Scorpions could hold a key to development of new antibiotics, ECSU researchers discover

Scorpions have long been perceived as creepy anchariids that hide in places like bedding, ready to deliver an excruciating and venomous sting.

But new research at Eastern Connecticut State University that shows an antibiotic property in their stingers could help turn that image around.

New research at ESCU has discovered that novel bacteria exist in the stingers of scorpions, along with a “diverse microbiome,” that could aid in the development of new antibiotic medicines, according to ECSU.

There is potential in that to help alleviate the global issue of antibiotic resistance, the university’s statement says.

In other words, that characteristic, scary-looking stinger may contain a lot of good.

“The research shows that scorpions contain vast types of bacteria in their venom-producing organ, the telson,” biology Professor Barbara Murdoch says in the ECSU statement. ”This contradicts central dogma, since the telson has been previously thought to be a sterile environment, devoid of bacteria.”

The research is published on Jan. 17 in the peer-reviewed scientific journal PLOS One, and is titled “A first molecular characterization of the scorpion telson microbiota of Hadrurus arizonensis and Smeringurus mesaensis.”

Murdoch conducted the research along with Professor Matthew Graham and former biology students Christopher Shimwell and Lauren Atkinson.

“Scorpions represent an ancient lineage of arachnids that have permeated throughout the world and are incredibly resilient,” the ECSU statement says. “Given the harsh environments that many scorpions live in, scientists have speculated about the organism’s microbiome in its evolutionary success.”

Graham said they were curious to see if the stingers of scorpions, ‘an incredibly old group’ with origins more than 440 million years ago, “possessed unique bacteria adapted to these ancient venomous environments.”

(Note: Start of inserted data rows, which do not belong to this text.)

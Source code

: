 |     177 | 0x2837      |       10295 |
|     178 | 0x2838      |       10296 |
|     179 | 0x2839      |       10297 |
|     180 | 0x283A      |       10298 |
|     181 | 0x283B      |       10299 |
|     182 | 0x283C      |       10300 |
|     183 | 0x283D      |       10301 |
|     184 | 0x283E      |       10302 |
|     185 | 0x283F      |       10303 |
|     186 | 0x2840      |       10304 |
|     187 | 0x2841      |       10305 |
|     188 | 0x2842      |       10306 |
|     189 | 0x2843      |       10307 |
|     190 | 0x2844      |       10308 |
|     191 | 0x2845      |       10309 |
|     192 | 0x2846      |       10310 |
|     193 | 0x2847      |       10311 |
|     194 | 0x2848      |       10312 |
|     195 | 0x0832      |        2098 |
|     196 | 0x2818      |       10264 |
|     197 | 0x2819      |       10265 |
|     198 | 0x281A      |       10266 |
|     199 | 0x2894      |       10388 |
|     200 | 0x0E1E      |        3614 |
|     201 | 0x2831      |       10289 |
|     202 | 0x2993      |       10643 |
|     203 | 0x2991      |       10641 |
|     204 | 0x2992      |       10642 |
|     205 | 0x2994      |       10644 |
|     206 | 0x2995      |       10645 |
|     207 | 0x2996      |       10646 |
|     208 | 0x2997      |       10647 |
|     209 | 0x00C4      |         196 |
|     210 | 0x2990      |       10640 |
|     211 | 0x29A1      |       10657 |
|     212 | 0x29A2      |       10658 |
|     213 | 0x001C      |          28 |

The researchers isolated telson DNA from two scorpion species from the American Southwest-the giant sand scorpion and the desert hairy scorpion, and identified the collection of bacteria present.

The results confirmed that the telsons contain bacteria and that each of the two scorpion species possessed unique combinations of bacteria, and that some of the bacteria represent new lineages, according to ECSU

“We hypothesize that some of these bacteria may contribute to the immune function of the scorpion or the venom’s toxicity,” Graham said in the statement.

He said it may change the way the biology of scorpions is viewed.

The study’s greater implications, according to the university, concerns the global health crisis of antibiotic resistance, in which drugs meant to treat bacterial infections are becoming increasingly ineffective at killing bacteria, the statement says.

“Combatting antibiotic resistance is one of the 17 Sustainable Development Goals of the United Nations,” the statement says.

Funding for the research came from a grant by the NASA Connecticut Space Grant Consortium in December 2017 and the project was completed in 2022, the statement from ECSU says.